# Turning ????



## dicklaxt (Jun 2, 2005)

Is the Turning Community on break for the summer?  smile

dick


----------



## bill (May 21, 2004)

Weather got too nice to not be fishing 

I've been busy casting (resin not fishing), so next week will be turning


----------



## lady linda (Nov 25, 2008)

*Turning*

I turn and finish a project every day !


----------



## dicklaxt (Jun 2, 2005)

Keep posting up the pics,I sure enjoy looking, Those knuckle knocker's are fun and educational at the same time.

dick


----------



## lady linda (Nov 25, 2008)

Some of last weeks turnings.:headknock


----------



## dicklaxt (Jun 2, 2005)

I like the way you sewed up the split,nice affect.I used to do the same but used rawhide. BTW are you using a Hollowing rig to keep the wings flat to keep from jamming and also to keep the knuckles out of the way?

dick


----------



## lady linda (Nov 25, 2008)

I used a bowl gouge to turn the wings... It's like turning on a propeller, it even sounds like it too. You have to turn the speed up really fast and have a steady hand. You learn to keep hands and knuckles out of the way really fast... Ask me how i Know...!


----------



## ronbeaux (Mar 25, 2006)

My knuckles healed after a few months..... Won't happen again.


----------



## JS Fog (Sep 4, 2012)

Very nice Linda. I hope to get back into the shop as soon as I finish putting in this orchard.


----------



## dicklaxt (Jun 2, 2005)

lady linda said:


> I used a bowl gouge to turn the wings... It's like turning on a propeller, it even sounds like it too. You have to turn the speed up really fast and have a steady hand. You learn to keep hands and knuckles out of the way really fast... Ask me how i Know...!

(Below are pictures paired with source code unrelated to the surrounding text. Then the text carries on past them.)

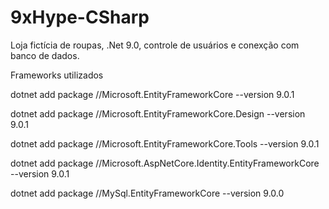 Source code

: # 9xHype-CSharp
Loja fictícia de roupas, .Net 9.0, controle de usuários e conexção com banco de dados.


Frameworks utilizados

dotnet add package //Microsoft.EntityFrameworkCore --version 9.0.1

dotnet add package //Microsoft.EntityFrameworkCore.Design --version 9.0.1

dotnet add package //Microsoft.EntityFrameworkCore.Tools --version 9.0.1

dotnet add package //Microsoft.AspNetCore.Identity.EntityFrameworkCore --version 9.0.1

dotnet add package //MySql.EntityFrameworkCore --version 9.0.0
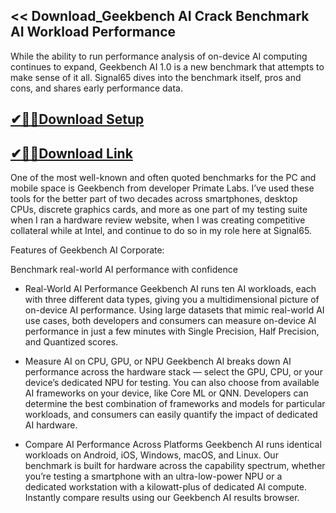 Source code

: ## << Download_Geekbench AI Crack Benchmark AI Workload Performance

While the ability to run performance analysis of on-device AI computing continues to expand, Geekbench AI 1.0 is a new benchmark that attempts to make sense of it all. Signal65 dives into the benchmark itself, pros and cons, and shares early performance data.

## [✔🎉🚀Download Setup](https://tinyurl.com/4sz2s4z5)

## [✔🎉🚀Download Link](https://tinyurl.com/4sz2s4z5)

One of the most well-known and often quoted benchmarks for the PC and mobile space is Geekbench from developer Primate Labs. I’ve used these tools for the better part of two decades across smartphones, desktop CPUs, discrete graphics cards, and more as one part of my testing suite when I ran a hardware review website, when I was creating competitive collateral while at Intel, and continue to do so in my role here at Signal65.

Features of Geekbench AI Corporate:

Benchmark real-world AI performance with confidence

- Real-World AI Performance
Geekbench AI runs ten AI workloads, each with three different data types, giving you a multidimensional picture of on-device AI performance. Using large datasets that mimic real-world AI use cases, both developers and consumers can measure on-device AI performance in just a few minutes with Single Precision, Half Precision, and Quantized scores.

- Measure AI on CPU, GPU, or NPU
Geekbench AI breaks down AI performance across the hardware stack — select the GPU, CPU, or your device’s dedicated NPU for testing. You can also choose from available AI frameworks on your device, like Core ML or QNN. Developers can determine the best combination of frameworks and models for particular workloads, and consumers can easily quantify the impact of dedicated AI hardware.

- Compare AI Performance Across Platforms
Geekbench AI runs identical workloads on Android, iOS, Windows, macOS, and Linux. Our benchmark is built for hardware across the capability spectrum, whether you’re testing a smartphone with an ultra-low-power NPU or a dedicated workstation with a kilowatt-plus of dedicated AI compute. Instantly compare results using our Geekbench AI results browser.
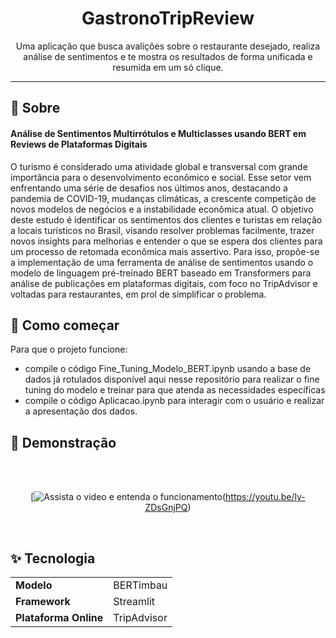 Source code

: 
<h1 align="center">GastronoTripReview</h1>
<p align="center">Uma aplicação que busca avalições sobre o restaurante desejado, realiza análise de sentimentos e te mostra os resultados de forma unificada e resumida em um só clique.</p>

---------------------
## 🧐 Sobre 

#### Análise de Sentimentos Multirrótulos e Multiclasses usando BERT em Reviews de Plataformas Digitais
O turismo é considerado uma atividade global e transversal com grande importância para o desenvolvimento econômico e social. Esse setor vem enfrentando uma série de desafios nos últimos anos, destacando a pandemia de COVID-19, mudanças climáticas, a crescente competição de novos modelos de negócios e a instabilidade econômica atual. O objetivo deste estudo é identificar os sentimentos dos clientes e turistas em relação a locais turísticos no Brasil, visando resolver problemas facilmente, trazer novos insights para melhorias e entender o que se espera dos clientes para um processo de retomada econômica mais assertivo. Para isso, propõe-se a implementação de uma ferramenta de análise de sentimentos usando o modelo de linguagem pré-treinado BERT baseado em Transformers para análise de publicações em plataformas digitais, com foco no TripAdvisor e voltadas para restaurantes, em prol de simplificar o problema.

## 🏁 Como começar 

Para que o projeto funcione:
- compile o código Fine_Tuning_Modelo_BERT.ipynb usando a base de dados já rotulados disponível aqui nesse repositório para realizar o fine tuning do modelo e treinar para que atenda as necessidades específicas
- compile o código Aplicacao.ipynb para interagir com o usuário e realizar a apresentação dos dados.

## 📱 Demonstração

<br><br>
<div align="center">

[![Assista o video e entenda o funcionamento]()(https://youtu.be/ly-ZDsGnjPQ)

</div>
<br>

## ✨ Tecnologia
<table>
    <tr>
        <td><b>Modelo</td>
        <td>BERTimbau</td>
    </tr>
    <tr>
        <td><b>Framework</td>
        <td>Streamlit</td>
    </tr>
    <tr>
        <td><b>Plataforma Online</td>
        <td>TripAdvisor</td>
    </tr>
</table> 
<br> 
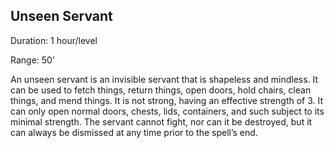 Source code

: ## Unseen Servant                          

Duration: 1 hour/level

Range: 50’

An unseen servant is an invisible servant that is shapeless and mindless. It can be used to fetch things, return things, open doors, hold chairs, clean things, and mend things. It is not strong, having an effective strength of 3. It can only open normal doors, chests, lids, containers, and such subject to its minimal strength. The servant cannot fight, nor can it be destroyed, but it can always be dismissed at any time prior to the spell’s end. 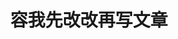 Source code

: ---
title: 容我先改改再写文章
published: 2025-11-01
tags: [Markdown, Blogging, Demo]
category: Examples
draft: true
---
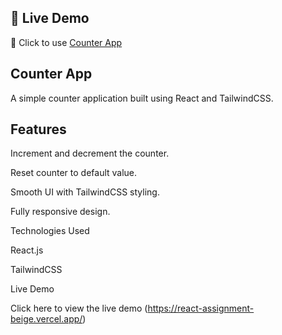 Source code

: ## 🚀 Live Demo
🔗 Click to use [Counter App]( https://react-assignment-beige.vercel.app/ )

## Counter App

A simple counter application built using React and TailwindCSS.

## Features

Increment and decrement the counter.

Reset counter to default value.

Smooth UI with TailwindCSS styling.

Fully responsive design.

Technologies Used

React.js

TailwindCSS

Live Demo

Click here to view the live demo (https://react-assignment-beige.vercel.app/)


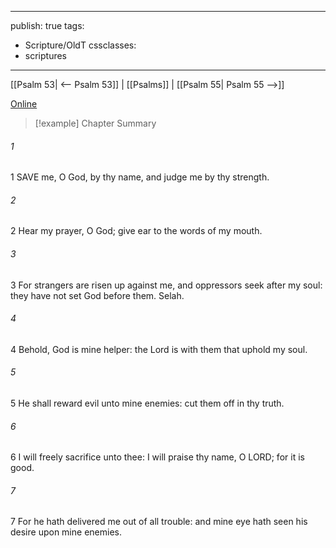 

---
publish: true
tags:
  - Scripture/OldT
cssclasses:
  - scriptures
---
[[Psalm 53| <-- Psalm 53]] | [[Psalms]] | [[Psalm 55| Psalm 55 -->]]

[Online](https://churchofjesuschrist.org/study/scriptures/ot/ps/54?lang=eng)

>[!example] Chapter Summary
>
###### 1
1 SAVE me, O God, by thy name, and judge me by thy strength.
###### 2
2 Hear my prayer, O God; give ear to the words of my mouth.
###### 3
3 For strangers are risen up against me, and oppressors seek after my soul: they have not set God before them.  Selah.
###### 4
4 Behold, God is mine helper: the Lord is with them that uphold my soul.
###### 5
5 He shall reward evil unto mine enemies: cut them off in thy truth.
###### 6
6 I will freely sacrifice unto thee: I will praise thy name, O LORD; for it is good.
###### 7
7 For he hath delivered me out of all trouble: and mine eye hath seen his desire upon mine enemies.



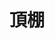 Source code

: ---
title: '頂棚'
pictures: '["https://raw.githubusercontent.com/Yhuang4881/cms-content-stage/main/content/resources/images/1647916191429-1183-405-pic-4.jpg","https://raw.githubusercontent.com/Yhuang4881/cms-content-stage/main/content/resources/images/1647916191422-958-540-pic-3.jpg","https://raw.githubusercontent.com/Yhuang4881/cms-content-stage/main/content/resources/images/1647918357792-737-540-pic-25.jpg","https://raw.githubusercontent.com/Yhuang4881/cms-content-stage/main/content/resources/images/1647916191413-958-540-pic-2.jpg","https://raw.githubusercontent.com/Yhuang4881/cms-content-stage/main/content/resources/images/1647916240741-958-540-pic-5.jpg"]'
--- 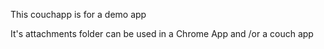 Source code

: This couchapp is for a demo app

It's attachments folder can be used in a Chrome App and /or a couch app
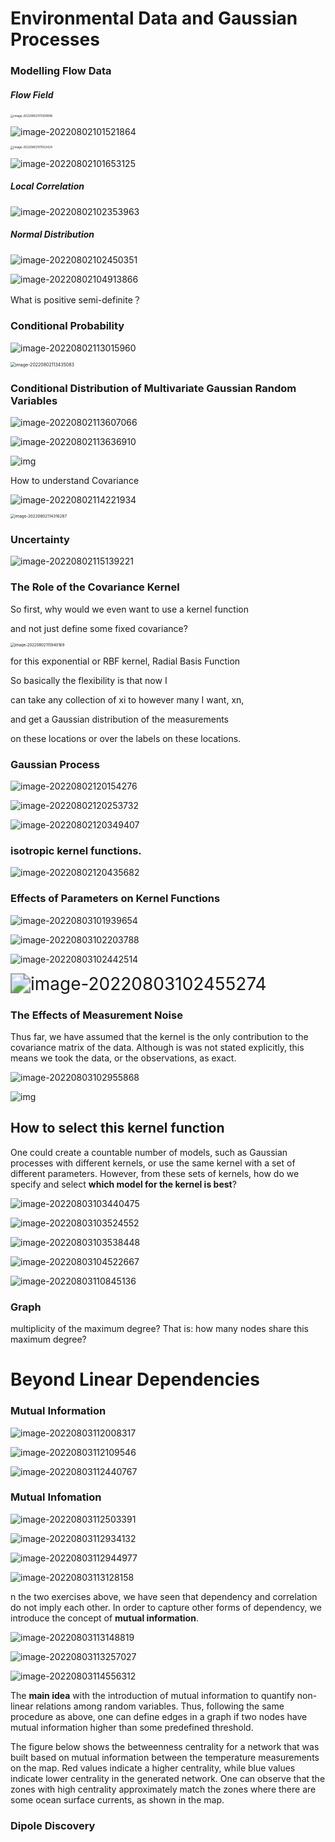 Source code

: # Environmental Data and Gaussian Processes

### Modelling Flow Data

##### Flow Field

<img src="https://ik.imagekit.io/haochen/Typora/image-20220802101309998.png" alt="image-20220802101309998" style="zoom:33%;" />

![image-20220802101521864](https://ik.imagekit.io/haochen/Typora/image-20220802101521864.png)

<img src="https://ik.imagekit.io/haochen/Typora/image-20220802101552424.png" alt="image-20220802101552424" style="zoom:33%;" />

![image-20220802101653125](https://ik.imagekit.io/haochen/Typora/image-20220802101653125.png)

##### Local Correlation

![image-20220802102353963](https://ik.imagekit.io/haochen/Typora/image-20220802102353963.png)

##### Normal Distribution

![image-20220802102450351](https://ik.imagekit.io/haochen/Typora/image-20220802102450351.png)

![image-20220802104913866](https://ik.imagekit.io/haochen/Typora/image-20220802104913866.png)



What is positive semi-definite？

### Conditional Probability 

![image-20220802113015960](https://ik.imagekit.io/haochen/Typora/image-20220802113015960.png)

<img src="https://ik.imagekit.io/haochen/Typora/image-20220802113435083.png" alt="image-20220802113435083" style="zoom:50%;" />

### Conditional Distribution of Multivariate Gaussian Random Variables

![image-20220802113607066](https://ik.imagekit.io/haochen/Typora/image-20220802113607066.png)

![image-20220802113636910](https://ik.imagekit.io/haochen/Typora/image-20220802113636910.png)

![img](https://ik.imagekit.io/haochen/Typora/images_conditional.svg)

How to understand Covariance

![image-20220802114221934](https://ik.imagekit.io/haochen/Typora/image-20220802114221934.png)

<img src="https://ik.imagekit.io/haochen/Typora/image-20220802114316287.png" alt="image-20220802114316287" style="zoom: 45%;" />

### Uncertainty

![image-20220802115139221](https://ik.imagekit.io/haochen/Typora/image-20220802115139221.png)

### The Role of the Covariance Kernel

So first, why would we even want to use a kernel function

and not just define some fixed covariance?

<img src="https://ik.imagekit.io/haochen/Typora/image-20220802115940169.png" alt="image-20220802115940169" style="zoom:43%;" />

for this exponential or RBF kernel, Radial Basis Function



So basically the flexibility is that now I

can take any collection of xi to however many I want, xn,

and get a Gaussian distribution of the measurements

on these locations or over the labels on these locations.



### Gaussian Process

![image-20220802120154276](https://ik.imagekit.io/haochen/Typora/image-20220802120154276.png)

![image-20220802120253732](https://ik.imagekit.io/haochen/Typora/image-20220802120253732.png)

![image-20220802120349407](https://ik.imagekit.io/haochen/Typora/image-20220802120349407.png)

### isotropic kernel functions. 

![image-20220802120435682](https://ik.imagekit.io/haochen/Typora/image-20220802120435682-9518788.png)

### Effects of Parameters on Kernel Functions

![image-20220803101939654](https://ik.imagekit.io/haochen/Typora/image-20220803101939654.png)

![image-20220803102203788](https://ik.imagekit.io/haochen/Typora/image-20220803102203788.png)

![image-20220803102442514](https://ik.imagekit.io/haochen/Typora/image-20220803102442514.png)

<img src="https://ik.imagekit.io/haochen/Typora/image-20220803102455274.png" alt="image-20220803102455274" style="zoom:200%;" />



### The Effects of Measurement Noise

Thus far, we have assumed that the kernel is the only contribution to  the covariance matrix of the data. Although is was not stated  explicitly, this means we took the data, or the observations, as exact. 



![image-20220803102955868](https://ik.imagekit.io/haochen/Typora/image-20220803102955868.png)

![img](https://ik.imagekit.io/haochen/Typora/images_taus.png)

## **How to select this kernel function**

One could create a countable number of models, such as Gaussian  processes with different kernels, or use the same kernel with a set of  different parameters. However, from these sets of kernels, how do we  specify and select **which model for the kernel is best**? 

![image-20220803103440475](https://ik.imagekit.io/haochen/Typora/image-20220803103440475.png)

![image-20220803103524552](https://ik.imagekit.io/haochen/Typora/image-20220803103524552.png)

![image-20220803103538448](https://ik.imagekit.io/haochen/Typora/image-20220803103538448.png)

![image-20220803104522667](https://ik.imagekit.io/haochen/Typora/image-20220803104522667.png)

![image-20220803110845136](https://ik.imagekit.io/haochen/Typora/image-20220803110845136.png)

### Graph

multiplicity of the maximum degree? That is: how many nodes share this maximum degree? 

# Beyond Linear Dependencies

### Mutual Information

![image-20220803112008317](https://ik.imagekit.io/haochen/Typora/image-20220803112008317.png)

![image-20220803112109546](https://ik.imagekit.io/haochen/Typora/image-20220803112109546.png)

![image-20220803112440767](https://ik.imagekit.io/haochen/Typora/image-20220803112440767.png)

### Mutual Infomation

![image-20220803112503391](https://ik.imagekit.io/haochen/Typora/image-20220803112503391.png)

![image-20220803112934132](https://ik.imagekit.io/haochen/Typora/image-20220803112934132.png)

![image-20220803112944977](https://ik.imagekit.io/haochen/Typora/image-20220803112944977.png)

![image-20220803113128158](https://ik.imagekit.io/haochen/Typora/image-20220803113128158.png)

n the two exercises above, we have seen that dependency and correlation  do not imply each other. In order to capture other forms of dependency,  we introduce the concept of **mutual information**. 



![image-20220803113148819](https://ik.imagekit.io/haochen/Typora/image-20220803113148819.png)

![image-20220803113257027](https://ik.imagekit.io/haochen/Typora/image-20220803113257027.png)

![image-20220803114556312](https://ik.imagekit.io/haochen/Typora/image-20220803114556312.png)

The **main idea** with the introduction of mutual information to quantify  non-linear relations among random variables. Thus, following the same  procedure as above, one can define edges in a graph if two nodes have  mutual information higher than some predefined threshold. 

The figure below shows the betweenness centrality for a network that was built based on mutual information between the temperature measurements  on the map. Red values indicate a higher centrality, while blue values  indicate lower centrality in the generated network. One can observe that the zones with high centrality approximately match the zones where  there are some ocean surface currents, as shown in the map. 

### Dipole Discovery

IMO thats doing it the hard way,,,I always looked for the easy safe route but I commend you for your indulgence.Did you ever give turning the round wavy box(that I sent you the dwg's on) any more thought? I think that must have been 2 - 3 years ago. smile,,,,,,,,,,,,,,

dick


----------



## speckle-catcher (May 20, 2004)

if that's the hard way...what's the easy way?


----------



## dicklaxt (Jun 2, 2005)

I would use a hollowing setup similiar to a Jamieson, I don't have a link but that type hollowing system can just about be kept at bay with your little finger, well that's a bit over exagerated but it is easier IMO than trying to hold a gouge that is making a cut and release procedure and not have it catch. It certainly can be done as Linda has proven but it takes a lot more effort.

dick


----------



## speckle-catcher (May 20, 2004)

I disagree.

most hollowing setups take a very small cut...and it's usually scraping rather than cutting.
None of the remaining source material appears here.